Refining the Analysis of Divide and Conquer: How and When

TL;DR

This paper explores refined complexity analyses of divide-and-conquer algorithms, introducing entropy-based measures to better understand their performance on instances with varying difficulty levels.

Contribution

It extends entropy-based analysis to a broader class of divide-and-conquer algorithms, providing a more nuanced understanding of their complexity.

Findings

Refined analysis applies to sorting and convex hull algorithms.

Complexity depends on instance difficulty measured by entropy.

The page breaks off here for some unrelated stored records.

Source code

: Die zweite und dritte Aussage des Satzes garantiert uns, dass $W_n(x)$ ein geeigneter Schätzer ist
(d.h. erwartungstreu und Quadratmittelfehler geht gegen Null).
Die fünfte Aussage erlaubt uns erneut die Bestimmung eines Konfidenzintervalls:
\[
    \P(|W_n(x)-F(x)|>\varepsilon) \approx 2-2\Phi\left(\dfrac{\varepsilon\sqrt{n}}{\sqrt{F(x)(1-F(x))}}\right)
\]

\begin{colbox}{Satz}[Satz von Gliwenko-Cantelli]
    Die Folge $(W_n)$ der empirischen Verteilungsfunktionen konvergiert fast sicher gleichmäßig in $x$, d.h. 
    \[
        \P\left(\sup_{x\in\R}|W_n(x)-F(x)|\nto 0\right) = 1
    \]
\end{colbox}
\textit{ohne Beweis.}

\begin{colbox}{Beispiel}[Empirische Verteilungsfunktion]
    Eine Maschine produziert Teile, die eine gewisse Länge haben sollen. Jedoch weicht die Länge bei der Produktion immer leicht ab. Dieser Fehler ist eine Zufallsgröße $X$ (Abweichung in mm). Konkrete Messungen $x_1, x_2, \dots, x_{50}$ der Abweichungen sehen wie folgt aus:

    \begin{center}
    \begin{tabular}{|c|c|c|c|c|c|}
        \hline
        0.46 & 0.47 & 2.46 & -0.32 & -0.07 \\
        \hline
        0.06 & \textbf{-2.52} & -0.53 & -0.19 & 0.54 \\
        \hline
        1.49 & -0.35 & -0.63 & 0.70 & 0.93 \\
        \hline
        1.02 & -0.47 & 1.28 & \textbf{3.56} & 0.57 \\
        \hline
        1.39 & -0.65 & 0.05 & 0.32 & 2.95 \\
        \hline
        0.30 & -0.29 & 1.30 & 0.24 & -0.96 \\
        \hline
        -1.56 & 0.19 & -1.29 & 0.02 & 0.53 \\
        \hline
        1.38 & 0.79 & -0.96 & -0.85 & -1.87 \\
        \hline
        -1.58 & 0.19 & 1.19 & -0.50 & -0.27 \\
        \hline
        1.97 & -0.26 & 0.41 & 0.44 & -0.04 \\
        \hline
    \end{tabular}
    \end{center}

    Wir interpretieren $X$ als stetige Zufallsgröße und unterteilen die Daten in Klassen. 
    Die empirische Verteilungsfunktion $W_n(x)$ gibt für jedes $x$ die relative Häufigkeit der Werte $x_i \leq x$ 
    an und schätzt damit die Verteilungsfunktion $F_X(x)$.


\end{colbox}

Potential for adaptive algorithms based on instance structure.

Abstract

Divide-and-conquer is a central paradigm for the design of algorithms, through which some fundamental computational problems, such as sorting arrays and computing convex hulls, are solved in optimal time within $\Theta(n\log{n})$ in the worst case over instances of size $n$. A finer analysis of those problems yields complexities within $O(n(1 + \mathcal{H}(n_1, \dots, n_k))) \subseteq O(n(1{+}\log{k})) \subseteq O(n\log{n})$ in the worst case over all instances of size $n$ composed of $k$ "easy" fragments of respective sizes $n_1, \dots, n_k$ summing to $n$, where the entropy function $\mathcal{H}(n_1, \dots, n_k) = \sum_{i=1}^k{\frac{n_i}{n}}\log{\frac{n}{n_i}}$ measures the "difficulty" of the instance. We consider whether such refined analysis can be applied to other algorithms based on divide-and-conquer, such as polynomial multiplication, input-order adaptive computation of convex hulls in 2D and 3D, and computation of Delaunay triangulations.